Inside Philanthropy

A blog on philanthropy and nonprofit news and issues. A publication of Philanthropy Journal.

September 8, 2009

Banker gave givers another way to give

By Todd Cohen

With the death on Aug. 29 of Lewis R. Holding, North Carolina lost not only a business leader who built his family’s bank into a solid business that puts today’s over-leveraged lenders to shame, but also a sure-eyed visionary who created a charitable foundation that has become a model for helping givers throughout the state grow charitable assets in their communities.

Known as “Snow,” a nickname he received in childhood because of his fair hair, Holding in 1988 created the North Carolina Community Foundation to help fill what he saw as a gap in local philanthropic resources, particularly in rural counties with less wealth than the state’s larger, more affluent metro areas.

Some philanthropic leaders in those larger metro areas initially saw the North Carolina Community Foundation, because of its statewide franchise, as a potential competitor for contributions from their own local donors. Some still hold that view.

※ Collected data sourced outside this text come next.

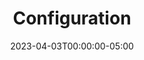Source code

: ---
title: "Configuration"
heading: "Configuration"
description: "Describes the configuration module"
date: 2023-04-03T00:00:00-05:00
weight: 1
aliases:
  - /contribute/desktop/architecture/main/config
---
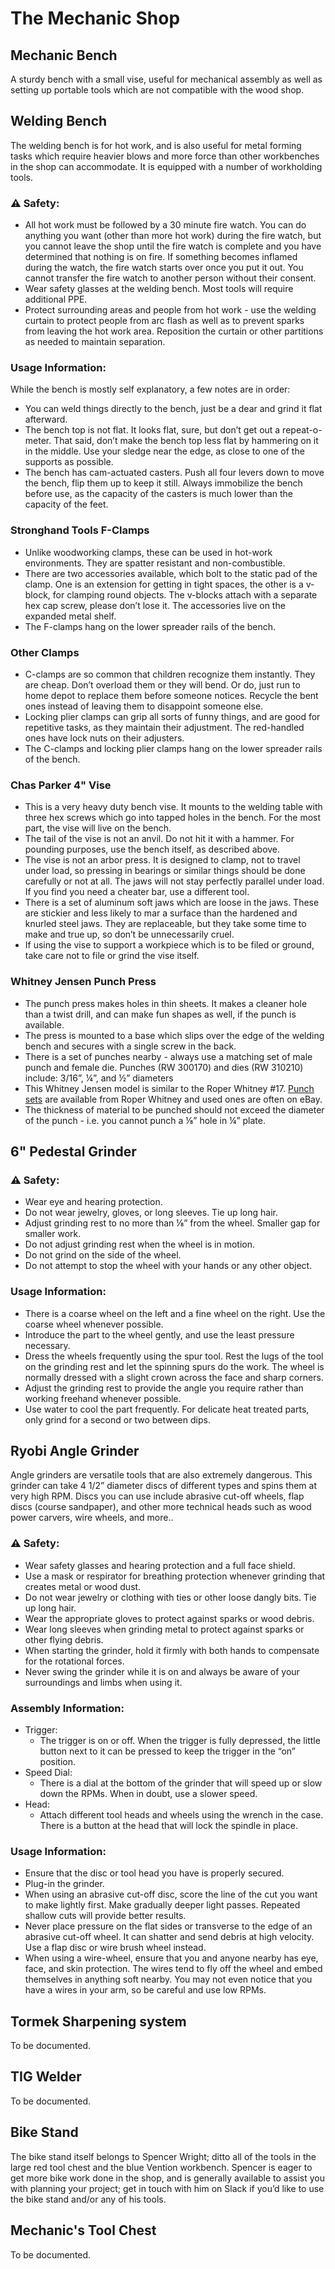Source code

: # The Mechanic Shop

## Mechanic Bench

A sturdy bench with a small vise, useful for mechanical assembly as well as setting up portable tools which are not compatible with the wood shop.

## Welding Bench

The welding bench is for hot work, and is also useful for metal forming tasks which require heavier blows and more force than other workbenches in the shop can accommodate. It is equipped with a number of workholding tools.

### ⚠️ Safety:

- All hot work must be followed by a 30 minute fire watch. You can do anything you want (other than more hot work) during the fire watch, but you cannot leave the shop until the fire watch is complete and you have determined that nothing is on fire. If something becomes inflamed during the watch, the fire watch starts over once you put it out. You cannot transfer the fire watch to another person without their consent.
- Wear safety glasses at the welding bench. Most tools will require additional PPE.
- Protect surrounding areas and people from hot work - use the welding curtain to protect people from arc flash as well as to prevent sparks from leaving the hot work area. Reposition the curtain or other partitions as needed to maintain separation.

### Usage Information:

While the bench is mostly self explanatory, a few notes are in order:

- You can weld things directly to the bench, just be a dear and grind it flat afterward.
- The bench top is not flat. It looks flat, sure, but don’t get out a repeat-o-meter. That said, don’t make the bench top less flat by hammering on it in the middle. Use your sledge near the edge, as close to one of the supports as possible.
- The bench has cam-actuated casters. Push all four levers down to move the bench, flip them up to keep it still. Always immobilize the bench before use, as the capacity of the casters is much lower than the capacity of the feet.

### Stronghand Tools F-Clamps

- Unlike woodworking clamps, these can be used in hot-work environments. They are spatter resistant and non-combustible.
- There are two accessories available, which bolt to the static pad of the clamp. One is an extension for getting in tight spaces, the other is a v-block, for clamping round objects. The v-blocks attach with a separate hex cap screw, please don’t lose it. The accessories live on the expanded metal shelf.
- The F-clamps hang on the lower spreader rails of the bench.

### Other Clamps

- C-clamps are so common that children recognize them instantly. They are cheap. Don’t overload them or they will bend. Or do, just run to home depot to replace them before someone notices. Recycle the bent ones instead of leaving them to disappoint someone else.
- Locking plier clamps can grip all sorts of funny things, and are good for repetitive tasks, as they maintain their adjustment. The red-handled ones have lock nuts on their adjusters.
- The C-clamps and locking plier clamps hang on the lower spreader rails of the bench.

### Chas Parker 4" Vise

- This is a very heavy duty bench vise. It mounts to the welding table with three hex screws which go into tapped holes in the bench. For the most part, the vise will live on the bench.
- The tail of the vise is not an anvil. Do not hit it with a hammer. For pounding purposes, use the bench itself, as described above.
- The vise is not an arbor press. It is designed to clamp, not to travel under load, so pressing in bearings or similar things should be done carefully or not at all. The jaws will not stay perfectly parallel under load. If you find you need a cheater bar, use a different tool.
- There is a set of aluminum soft jaws which are loose in the jaws. These are stickier and less likely to mar a surface than the hardened and knurled steel jaws. They are replaceable, but they take some time to make and true up, so don’t be unnecessarily cruel.
- If using the vise to support a workpiece which is to be filed or ground, take care not to file or grind the vise itself.

### Whitney Jensen Punch Press

- The punch press makes holes in thin sheets. It makes a cleaner hole than a twist drill, and can make fun shapes as well, if the punch is available.
- The press is mounted to a base which slips over the edge of the welding bench and secures with a single screw in the back.
- There is a set of punches nearby - always use a matching set of male punch and female die. Punches (RW 300170) and dies (RW 310210) include: 3/16”, ¼”, and ½” diameters
- This Whitney Jensen model is similar to the Roper Whitney #17. [Punch sets](https://www.roperwhitney.com/our-products/no-17-type-o-round-punch-die-set/) are available from Roper Whitney and used ones are often on eBay.
- The thickness of material to be punched should not exceed the diameter of the punch - i.e. you cannot punch a ⅛” hole in ¼” plate.

## 6" Pedestal Grinder

### ⚠️ Safety:

- Wear eye and hearing protection.
- Do not wear jewelry, gloves, or long sleeves. Tie up long hair.
- Adjust grinding rest to no more than ⅛” from the wheel. Smaller gap for smaller work.
- Do not adjust grinding rest when the wheel is in motion.
- Do not grind on the side of the wheel.
- Do not attempt to stop the wheel with your hands or any other object.

### Usage Information:

- There is a coarse wheel on the left and a fine wheel on the right. Use the coarse wheel whenever possible.
- Introduce the part to the wheel gently, and use the least pressure necessary.
- Dress the wheels frequently using the spur tool. Rest the lugs of the tool on the grinding rest and let the spinning spurs do the work. The wheel is normally dressed with a slight crown across the face and sharp corners.
- Adjust the grinding rest to provide the angle you require rather than working freehand whenever possible.
- Use water to cool the part frequently. For delicate heat treated parts, only grind for a second or two between dips.

## Ryobi Angle Grinder

Angle grinders are versatile tools that are also extremely dangerous. This grinder can take 4 1/2” diameter discs of different types and spins them at very high RPM. Discs you can use include abrasive cut-off wheels, flap discs (course sandpaper), and other more technical heads such as wood power carvers, wire wheels, and more..

### ⚠️ Safety:

- Wear safety glasses and hearing protection and a full face shield.
- Use a mask or respirator for breathing protection whenever grinding that creates metal or wood dust.
- Do not wear jewelry or clothing with ties or other loose dangly bits. Tie up long hair.
- Wear the appropriate gloves to protect against sparks or wood debris.
- Wear long sleeves when grinding metal to protect against sparks or other flying debris.
- When starting the grinder, hold it firmly with both hands to compensate for the rotational forces.
- Never swing the grinder while it is on and always be aware of your surroundings and limbs when using it.

### Assembly Information:

- Trigger:
	- The trigger is on or off. When the trigger is fully depressed, the little button next to it can be pressed to keep the trigger in the “on” position.
- Speed Dial:
	- There is a dial at the bottom of the grinder that will speed up or slow down the RPMs. When in doubt, use a slower speed.
- Head:
	- Attach different tool heads and wheels using the wrench in the case. There is a button at the head that will lock the spindle in place.

### Usage Information:

- Ensure that the disc or tool head you have is properly secured.
- Plug-in the grinder.
- When using an abrasive cut-off disc, score the line of the cut you want to make lightly first. Make gradually deeper light passes. Repeated shallow cuts will provide better results.
- Never place pressure on the flat sides or transverse to the edge of an abrasive cut-off wheel. It can shatter and send debris at high velocity. Use a flap disc or wire brush wheel instead.
- When using a wire-wheel, ensure that you and anyone nearby has eye, face, and skin protection. The wires tend to fly off the wheel and embed themselves in anything soft nearby. You may not even notice that you have a wires in your arm, so be careful and use low RPMs.

## Tormek Sharpening system

To be documented.

## TIG Welder

To be documented.

## Bike Stand

The bike stand itself belongs to Spencer Wright; ditto all of the tools in the large red tool chest and the blue Vention workbench. Spencer is eager to get more bike work done in the shop, and is generally available to assist you with planning your project; get in touch with him on Slack if you’d like to use the bike stand and/or any of his tools.

## Mechanic's Tool Chest

To be documented.

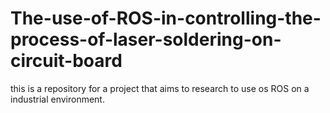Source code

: # The-use-of-ROS-in-controlling-the-process-of-laser-soldering-on-circuit-board
this is a repository for a project that aims to research to use os ROS on a industrial environment.
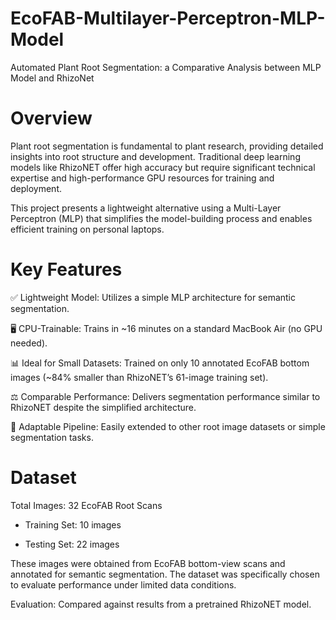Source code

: # EcoFAB-Multilayer-Perceptron-MLP-Model
Automated Plant Root Segmentation: a Comparative Analysis between MLP Model and RhizoNet

# Overview

Plant root segmentation is fundamental to plant research, providing detailed insights into root structure and development. Traditional deep learning models like RhizoNET offer high accuracy but require significant technical expertise and high-performance GPU resources for training and deployment.

This project presents a lightweight alternative using a Multi-Layer Perceptron (MLP) that simplifies the model-building process and enables efficient training on personal laptops.

# Key Features

✅ Lightweight Model: Utilizes a simple MLP architecture for semantic segmentation.

🖥️ CPU-Trainable: Trains in ~16 minutes on a standard MacBook Air (no GPU needed).

📊 Ideal for Small Datasets: Trained on only 10 annotated EcoFAB bottom images (~84% smaller than RhizoNET’s 61-image training set).

⚖️ Comparable Performance: Delivers segmentation performance similar to RhizoNET despite the simplified architecture.

🔄 Adaptable Pipeline: Easily extended to other root image datasets or simple segmentation tasks.

# Dataset

Total Images: 32 EcoFAB Root Scans

- Training Set: 10 images

- Testing Set: 22 images

These images were obtained from EcoFAB bottom-view scans and annotated for semantic segmentation. The dataset was specifically chosen to evaluate performance under limited data conditions.



Evaluation: Compared against results from a pretrained RhizoNET model.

But Holding, a political and business conservative who served for decades as chairman and CEO of Raleigh-based First Citizens Bank, believed competition was good for community philanthropy, and that offering givers more choices for investing their charitable dollars would make the charitable pie bigger.

“I don’t think competition has hurt anybody,” he told me in 1991 in a rare interview for The News & Observer in Raleigh. “It would be a breath of fresh air in this business.”

Today, through 59 local affiliates that serve 65 counties throughout the state, the Raleigh-based North Carolina Community Foundation manages over $100 million in charitable assets and makes annual grants totaling roughly $5 million.

Modeled on First Citizens, which the Holding family built in large part because it was willing to open branches in sparsely-populated counties, the North Carolina Community Foundation committed itself to develop those underserved markets.

“Snow was visionary,” Jim Black, a member of the foundation’s board of directors and senior vice president and director of client development for Wachovia, said in an interview.

“He wanted people in those communities to have an economical way to express their philanthropy in their communities, keep the money at home,” Black said, “and the community foundation’s vision was really to help promote that and make that possible.”

Unlike private foundations, which typically get most or all of their funds from a single donor like an individual, family or corporation, community foundations accept funds from anyone.

Community foundations, one of the fastest-growing sectors in the charitable marketplace, invest the funds and, with the advice of the donors, make grants to causes the donors care about.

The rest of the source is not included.